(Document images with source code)

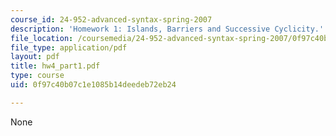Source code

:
 ```yaml
---
course_id: 24-952-advanced-syntax-spring-2007
description: 'Homework 1: Islands, Barriers and Successive Cyclicity.'
file_location: /coursemedia/24-952-advanced-syntax-spring-2007/0f97c40b07c1e1085b14deedeb72eb24_hw4_part1.pdf
file_type: application/pdf
layout: pdf
title: hw4_part1.pdf
type: course
uid: 0f97c40b07c1e1085b14deedeb72eb24

---
```

None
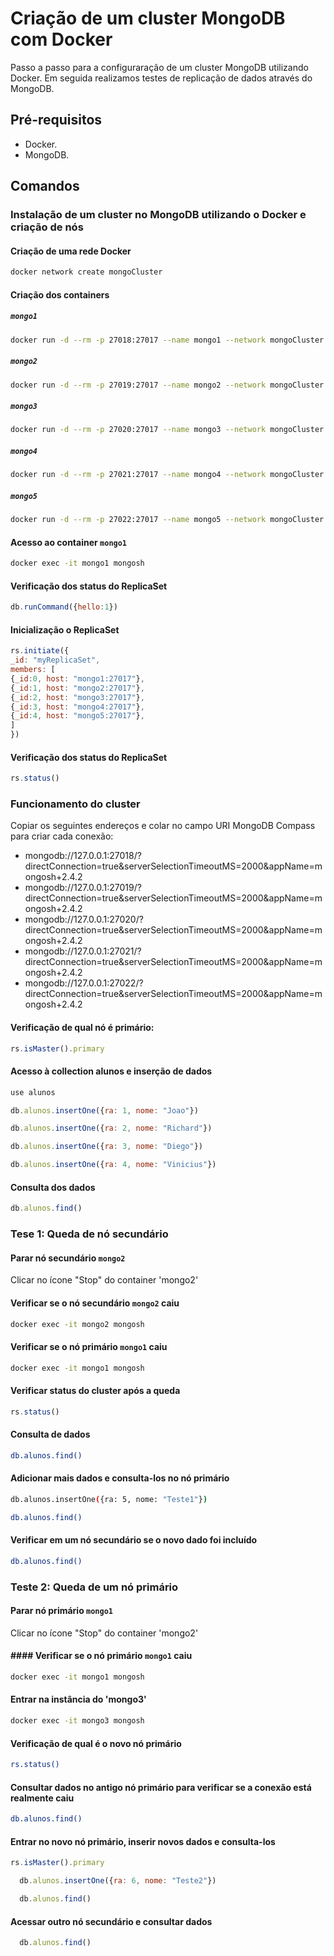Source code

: # Criação de um cluster MongoDB com Docker
Passo a passo para a configuraração de um cluster MongoDB utilizando Docker. Em seguida realizamos testes de replicação de dados através do MongoDB.

## Pré-requisitos
- Docker.
- MongoDB.

## Comandos
### Instalação de um cluster no MongoDB utilizando o Docker e criação de nós
#### Criação de uma rede Docker
```bash
docker network create mongoCluster
```
#### Criação dos containers
##### `mongo1`
```bash
docker run -d --rm -p 27018:27017 --name mongo1 --network mongoCluster mongodb/mongodb-community-server:latest --replSet myReplicaSet --bind_ip localhost,mongo1
```
##### `mongo2`
```bash
docker run -d --rm -p 27019:27017 --name mongo2 --network mongoCluster mongodb/mongodb-community-server:latest --replSet myReplicaSet --bind_ip localhost,mongo2
```
##### `mongo3`
```bash
docker run -d --rm -p 27020:27017 --name mongo3 --network mongoCluster mongodb/mongodb-community-server:latest --replSet myReplicaSet --bind_ip localhost,mongo3
```
##### `mongo4`
```bash
docker run -d --rm -p 27021:27017 --name mongo4 --network mongoCluster mongodb/mongodb-community-server:latest --replSet myReplicaSet --bind_ip localhost,mongo4
```
##### `mongo5`
```bash
docker run -d --rm -p 27022:27017 --name mongo5 --network mongoCluster mongodb/mongodb-community-server:latest --replSet myReplicaSet --bind_ip localhost,mongo5
```

#### Acesso ao container `mongo1`
```bash
docker exec -it mongo1 mongosh
```

#### Verificação dos status do ReplicaSet
```javascript
db.runCommand({hello:1})
```
#### Inicialização o ReplicaSet
```javascript
rs.initiate({
_id: "myReplicaSet",
members: [
{_id:0, host: "mongo1:27017"},
{_id:1, host: "mongo2:27017"},
{_id:2, host: "mongo3:27017"},
{_id:3, host: "mongo4:27017"},
{_id:4, host: "mongo5:27017"},
]
})
```
#### Verificação dos status do ReplicaSet
```javascript
rs.status()
```

### Funcionamento do cluster</h3>
Copiar os seguintes endereços e colar no campo URI MongoDB Compass para criar cada conexão:
- mongodb://127.0.0.1:27018/?directConnection=true&serverSelectionTimeoutMS=2000&appName=mongosh+2.4.2
- mongodb://127.0.0.1:27019/?directConnection=true&serverSelectionTimeoutMS=2000&appName=mongosh+2.4.2
- mongodb://127.0.0.1:27020/?directConnection=true&serverSelectionTimeoutMS=2000&appName=mongosh+2.4.2
- mongodb://127.0.0.1:27021/?directConnection=true&serverSelectionTimeoutMS=2000&appName=mongosh+2.4.2
- mongodb://127.0.0.1:27022/?directConnection=true&serverSelectionTimeoutMS=2000&appName=mongosh+2.4.2

#### Verificação de qual nó é primário:
```javascript
rs.isMaster().primary
```

#### Acesso à collection alunos e inserção de dados
```javascript
use alunos
```
```javascript 
db.alunos.insertOne({ra: 1, nome: "Joao"})
```
  ```javascript 
  db.alunos.insertOne({ra: 2, nome: "Richard"})
```
  ```javascript 
  db.alunos.insertOne({ra: 3, nome: "Diego"})
```
  ```javascript 
  db.alunos.insertOne({ra: 4, nome: "Vinicius"})
```
#### Consulta dos dados 
```javascript
db.alunos.find()
```
### Tese 1: Queda de nó secundário

#### Parar nó secundário `mongo2`
Clicar no ícone "Stop" do container 'mongo2'

#### Verificar se o nó secundário `mongo2` caiu
```bash
docker exec -it mongo2 mongosh
```

#### Verificar se o nó primário `mongo1` caiu
```bash
docker exec -it mongo1 mongosh
```

#### Verificar status do cluster após a queda
```javascript
rs.status()
```

#### Consulta de dados
```bash
db.alunos.find()
```

#### Adicionar mais dados e consulta-los no nó primário
```bash
db.alunos.insertOne({ra: 5, nome: "Teste1"})
```
```bash
db.alunos.find()
```

#### Verificar em um nó secundário se o novo dado foi incluído
```bash
db.alunos.find()
```

### Teste 2: Queda de um nó primário

#### Parar nó primário `mongo1`
Clicar no ícone "Stop" do container 'mongo2'

#### #### Verificar se o nó primário `mongo1` caiu
```bash
docker exec -it mongo1 mongosh
```

#### Entrar na instância do 'mongo3'
```bash
docker exec -it mongo3 mongosh
```
#### Verificação de qual é o novo nó primário 
```bash
rs.status()
```
#### Consultar dados no antigo nó primário para verificar se a conexão está realmente caiu
```bash
db.alunos.find()
```
#### Entrar no novo nó primário, inserir novos dados e consulta-los
```javascript
rs.isMaster().primary
```
```javascript 
  db.alunos.insertOne({ra: 6, nome: "Teste2"})
```
```javascript 
  db.alunos.find()
```
#### Acessar outro nó secundário e consultar dados
```javascript 
  db.alunos.find()
```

# How to complete this task:
From the entries, report each line that includes the word "Parar".

# Reply to the task:
#### Parar nó secundário `mongo2`
#### Parar nó primário `mongo1`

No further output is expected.